:: Material provided ::
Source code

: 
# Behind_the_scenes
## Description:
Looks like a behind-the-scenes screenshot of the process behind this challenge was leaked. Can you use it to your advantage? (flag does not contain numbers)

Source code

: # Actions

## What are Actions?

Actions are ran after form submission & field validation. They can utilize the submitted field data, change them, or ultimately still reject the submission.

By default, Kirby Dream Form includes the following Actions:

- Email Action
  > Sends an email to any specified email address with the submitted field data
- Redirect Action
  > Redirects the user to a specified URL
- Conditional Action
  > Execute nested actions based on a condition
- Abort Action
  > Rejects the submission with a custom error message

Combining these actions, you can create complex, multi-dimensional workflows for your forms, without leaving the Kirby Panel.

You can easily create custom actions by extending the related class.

:: Problem to work on ::
Return only the number of lines in the entries that contain the string "data".

:: Finished task ::
2